*** RECORDED INFORMATION Section Begins ***

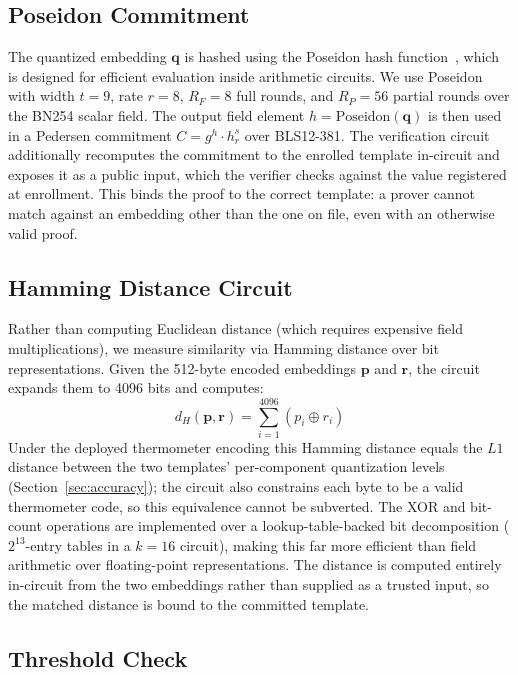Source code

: \documentclass[conference]{IEEEtran}
\begin{document}
\subsection{Poseidon Commitment}

The quantized embedding $\mathbf{q}$ is hashed using the Poseidon hash function~\cite{grassi2021}, which is designed for efficient evaluation inside arithmetic circuits. We use Poseidon with width $t = 9$, rate $r = 8$, $R_F = 8$ full rounds, and $R_P = 56$ partial rounds over the BN254 scalar field. The output field element $h = \text{Poseidon}(\mathbf{q})$ is then used in a Pedersen commitment $C = g^h \cdot h_r^s$ over BLS12-381. The verification circuit additionally recomputes the commitment to the enrolled template in-circuit and exposes it as a public input, which the verifier checks against the value registered at enrollment. This binds the proof to the correct template: a prover cannot match against an embedding other than the one on file, even with an otherwise valid proof.

\subsection{Hamming Distance Circuit}

Rather than computing Euclidean distance (which requires expensive field multiplications), we measure similarity via Hamming distance over bit representations. Given the 512-byte encoded embeddings $\mathbf{p}$ and $\mathbf{r}$, the circuit expands them to 4096 bits and computes:
\begin{equation}
d_H(\mathbf{p}, \mathbf{r}) = \sum_{i=1}^{4096} (p_i \oplus r_i)
\end{equation}
Under the deployed thermometer encoding this Hamming distance equals the $L1$ distance between the two templates' per-component quantization levels (Section~\ref{sec:accuracy}); the circuit also constrains each byte to be a valid thermometer code, so this equivalence cannot be subverted.
The XOR and bit-count operations are implemented over a lookup-table-backed bit decomposition ($2^{13}$-entry tables in a $k=16$ circuit), making this far more efficient than field arithmetic over floating-point representations. The distance is computed entirely in-circuit from the two embeddings rather than supplied as a trusted input, so the matched distance is bound to the committed template.

\subsection{Threshold Check}
\end{document}
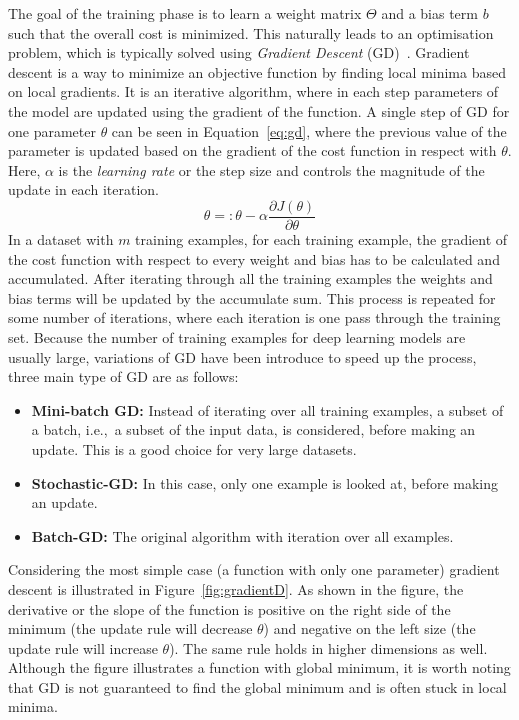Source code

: The goal of the training phase is to learn a weight matrix $\Theta$ and a bias term $b$ such that the overall cost is minimized. This naturally leads to an optimisation problem, which is  typically solved using \emph{Gradient Descent} (GD)~.
Gradient descent is a way to minimize an objective function by finding local minima based on local gradients.
It is an iterative algorithm, where in each step parameters of the model are updated using the gradient of the function. A single step of GD  for one parameter $\theta$ can be seen in Equation~\ref{eq:gd}, where the previous value of the parameter is updated based on the gradient of the cost function in respect with $\theta$. Here, $\alpha$ is the \emph{learning rate} or the step size and controls the magnitude of the update in each iteration. 
\begin{equation}
\theta=: \theta- \alpha\frac { \partial J(\theta) }{ \partial \theta }
\label{eq:gd}
\end{equation}
In a dataset with $m$ training examples, for each training example, the gradient of the cost function with respect to every weight and bias has to be calculated and accumulated.
After iterating through all the training examples the weights and bias terms will be updated by the accumulate sum. This process is repeated for some number of iterations, where each iteration is one pass through the training set. Because the number of training examples for deep learning models are usually large, variations of GD have been introduce to speed up the process, three main type of GD are as follows: 
\begin{itemize}
\item \textbf{Mini-batch GD:} Instead of iterating over all training examples, a subset of a batch, i.e.,\ a subset of the input data, is considered, before making an update. This is a good choice for very large datasets.
\item \textbf{Stochastic-GD:} In this case, only one example is looked at, before making an update. 
\item \textbf{Batch-GD:} The original algorithm with iteration over all examples. 
\end{itemize} 
Considering the most simple case (a function with only one parameter) gradient descent is illustrated in Figure~\ref{fig:gradientD}. As shown in the figure, the derivative or the slope of the function is positive on the right side of the minimum (the update rule will decrease $\theta$) and negative on the left size (the update rule will increase $\theta$). The same rule holds in higher dimensions as well. Although the figure illustrates a function with global minimum, it is worth noting that GD is not guaranteed to find the global minimum and is often stuck in local minima.\\
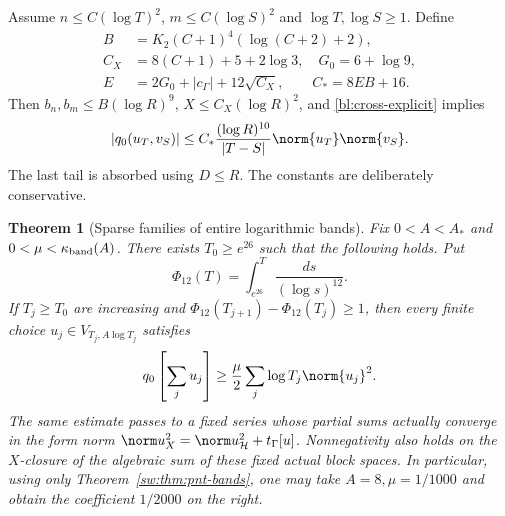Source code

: \documentclass[11pt,a4paper]{article}
\numberwithin{equation}{section}
\newtheorem{theorem}{Theorem}[section]
\theoremstyle{definition}\newtheorem{definition}[theorem]{Definition}
\theoremstyle{remark}\newtheorem{remark}[theorem]{Remark}
\newcommand{\tg}{t_\Gamma}\newcommand{\cg}{c_\Gamma}
\begin{document}
Assume $n\le C(\log T)^2$, $m\le C(\log S)^2$ and $\log T,\log S\ge1$. Define
\begin{align}
 B&=K_2(C+1)^4(\log(C+2)+2),\\
 C_X&=8(C+1)+5+2\log3,\quad G_0=6+\log9,\\
 E&=2G_0+|c_\Gamma|+12\sqrt{C_X},\qquad C_*=8EB+16.
\end{align}
Then $b_n,b_m\le B(\log R)^9$, $X\le C_X(\log R)^2$, and \eqref{bl:cross-explicit} implies
\begin{equation}\label{bl:cross-simplified}
 |q_0(u_T,v_S)|\le C_*\frac{(\log R)^{10}}{|T-S|}\norm{u_T}\norm{v_S}.
\end{equation}
The last tail is absorbed using $D\le R$. The constants are deliberately conservative.

\begin{theorem}[Sparse families of entire logarithmic bands]\label{bl:sparsebands}
Fix $0<A<A_*$ and $0<\mu<\kappa_{\rm band}(A)$. There exists $T_0\ge e^{26}$ such that the following holds. Put
\begin{equation}
 \Phi_{12}(T)=\int_{e^{26}}^T\frac{ds}{(\log s)^{12}}.
\end{equation}
If $T_j\ge T_0$ are increasing and $\Phi_{12}(T_{j+1})-\Phi_{12}(T_j)\ge1$, then every finite choice $u_j\in V_{T_j,A\log T_j}$ satisfies
\begin{equation}\label{bl:sparse-result}
 q_0\left[\sum_j u_j\right]\ge\frac\mu2\sum_j\log T_j\norm{u_j}^2.
\end{equation}
The same estimate passes to a fixed series whose partial sums actually converge in the form norm
$\norm u_X^2=\norm u_{\mathcal H}^2+\tg[u]$. Nonnegativity also holds on the $X$-closure of the algebraic sum of these fixed actual block spaces. In particular, using only Theorem~\ref{sw:thm:pnt-bands}, one may take $A=8,\mu=1/1000$ and obtain the coefficient $1/2000$ on the right.
\end{theorem}
\end{document}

*** RECORDED INFORMATION Section Ends ***

• WORK TO COMPLETE: From the data above, output exactly the lines between the one containing "The last tail" and the one containing "If $T_j\ge T_0$", counting both of them.

• RESPONSE AREA:
The last tail is absorbed using $D\le R$. The constants are deliberately conservative.

\begin{theorem}[Sparse families of entire logarithmic bands]\label{bl:sparsebands}
Fix $0<A<A_*$ and $0<\mu<\kappa_{\rm band}(A)$. There exists $T_0\ge e^{26}$ such that the following holds. Put
\begin{equation}
 \Phi_{12}(T)=\int_{e^{26}}^T\frac{ds}{(\log s)^{12}}.
\end{equation}
If $T_j\ge T_0$ are increasing and $\Phi_{12}(T_{j+1})-\Phi_{12}(T_j)\ge1$, then every finite choice $u_j\in V_{T_j,A\log T_j}$ satisfies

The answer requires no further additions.